Therese Hickok: senior marketing manager, Uniland
With the primary role as a spokesperson for Uniland, Therese Hickok handles several responsibilities as senior marketing manager of a company that covers more than six million square feet of properties in Buffalo and Rochester.
“I handle all of our media interviews and formal announcements, media relations, crisis planning and crisis communication, strategic planning and marketing planning,” she said.
Hickok also works closely with vice president of marketing and business development, Carl Montante Jr., to market available properties for lease and development, while “at the same time, always thinking about the Uniland brand,” she explained.
“The reputation and credibility of our brand is very strong in the Buffalo-Niagara region,” Hickok continued. “Uniland has been in business for over 38 years and has built a very, very strong reputation in the community, and it’s our job to make sure that that brand is always protected.”
Prior to Hickok’s two-and-a-half years with Uniland, Hickok began her career in broadcasting. She eventually transitioned to public relations and marketing after earning a master’s degree in public relations management from Buffalo State College.
“I’ve always been someone who enjoyed communicating, whether that was with the written word or the spoken word,” Hickok said.“I always knew that I wanted to use those skills.”
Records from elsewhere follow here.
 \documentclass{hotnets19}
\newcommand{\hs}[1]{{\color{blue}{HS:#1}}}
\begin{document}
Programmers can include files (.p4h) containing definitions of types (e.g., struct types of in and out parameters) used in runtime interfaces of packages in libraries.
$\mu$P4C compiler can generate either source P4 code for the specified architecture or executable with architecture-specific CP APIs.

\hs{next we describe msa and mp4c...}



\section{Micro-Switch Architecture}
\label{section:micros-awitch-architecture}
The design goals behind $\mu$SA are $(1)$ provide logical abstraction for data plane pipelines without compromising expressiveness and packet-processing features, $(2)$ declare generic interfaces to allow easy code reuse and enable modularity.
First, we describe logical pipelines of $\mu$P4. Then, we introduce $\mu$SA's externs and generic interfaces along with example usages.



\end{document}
Hickok discussed essential qualities for success in a leadership role, “You have to be a good listener and you have to be able to make decisions quickly and effectively,” she said. “Always keep in mind that you are representing the organization that you work for at all times.”
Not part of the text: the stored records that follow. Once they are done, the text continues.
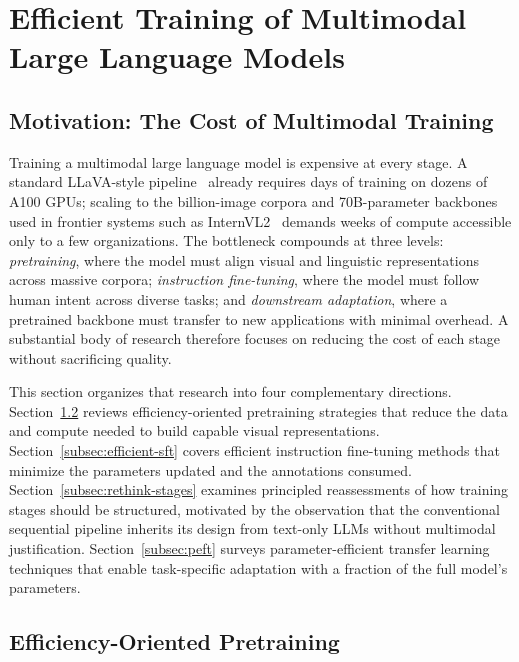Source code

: 
\section{Efficient Training of Multimodal Large Language Models}
\label{sec:efficient-training}

\subsection{Motivation: The Cost of Multimodal Training}
\label{subsec:training-motivation}

Training a multimodal large language model is expensive at every stage. A standard LLaVA-style pipeline~\cite{Liu202304828,Liu202310999} already requires days of training on dozens of A100 GPUs; scaling to the billion-image corpora and 70B-parameter backbones used in frontier systems such as InternVL2~\cite{Chen202413948} demands weeks of compute accessible only to a few organizations. The bottleneck compounds at three levels: \emph{pretraining}, where the model must align visual and linguistic representations across massive corpora; \emph{instruction fine-tuning}, where the model must follow human intent across diverse tasks; and \emph{downstream adaptation}, where a pretrained backbone must transfer to new applications with minimal overhead. A substantial body of research therefore focuses on reducing the cost of each stage without sacrificing quality.

This section organizes that research into four complementary directions. Section~\ref{subsec:efficient-pretrain} reviews efficiency-oriented pretraining strategies that reduce the data and compute needed to build capable visual representations. Section~\ref{subsec:efficient-sft} covers efficient instruction fine-tuning methods that minimize the parameters updated and the annotations consumed. Section~\ref{subsec:rethink-stages} examines principled reassessments of how training stages should be structured, motivated by the observation that the conventional sequential pipeline inherits its design from text-only LLMs without multimodal justification. Section~\ref{subsec:peft} surveys parameter-efficient transfer learning techniques that enable task-specific adaptation with a fraction of the full model's parameters.

\subsection{Efficiency-Oriented Pretraining}
\label{subsec:efficient-pretrain}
She emphasized community involvement and volunteerism as necessary for anyone looking to carve out a career in Western New York.
“It’s not just about the job you perform,” Hickok said, “it’s about having a deep understanding of both the people you work for, the people that work for you and with you and the community you serve.”
That involvement should continue throughout one’s career as well, Hickok advised. Although advancing a career comes with less free time, “you hone in on the organizations that you feel you can make the most impact being the volunteer of—you may have to choose two, or even one that you can give 150 percent of your time to.”
Hickok encourages young professionals to “take risks and always professionally speak your mind—when you’re in meetings and there are questions posed, don’t be afraid to share your perspective because that diversity at the table that that young professional brings is what shapes the future of our industry in Western New York.”
Hadar Borden: administrative director of undergraduate academies, University at Buffalo
Hadar Borden remarked in a recent telephone interview that her professional life has brought her full circle—after studying at the University at Buffalo to earn degrees in geography and international trade, Borden has spent the past decade serving her alma mater. She is currently the administrative director of undergraduate academies, a position she has held for the past four years after working in the UB Office of Financial Aid for six years, the UB Office of Admissions for two years and the University Honors College as an academic advisor, Borden’s experiences on campus have left her well-prepared to serve as a leader in the university.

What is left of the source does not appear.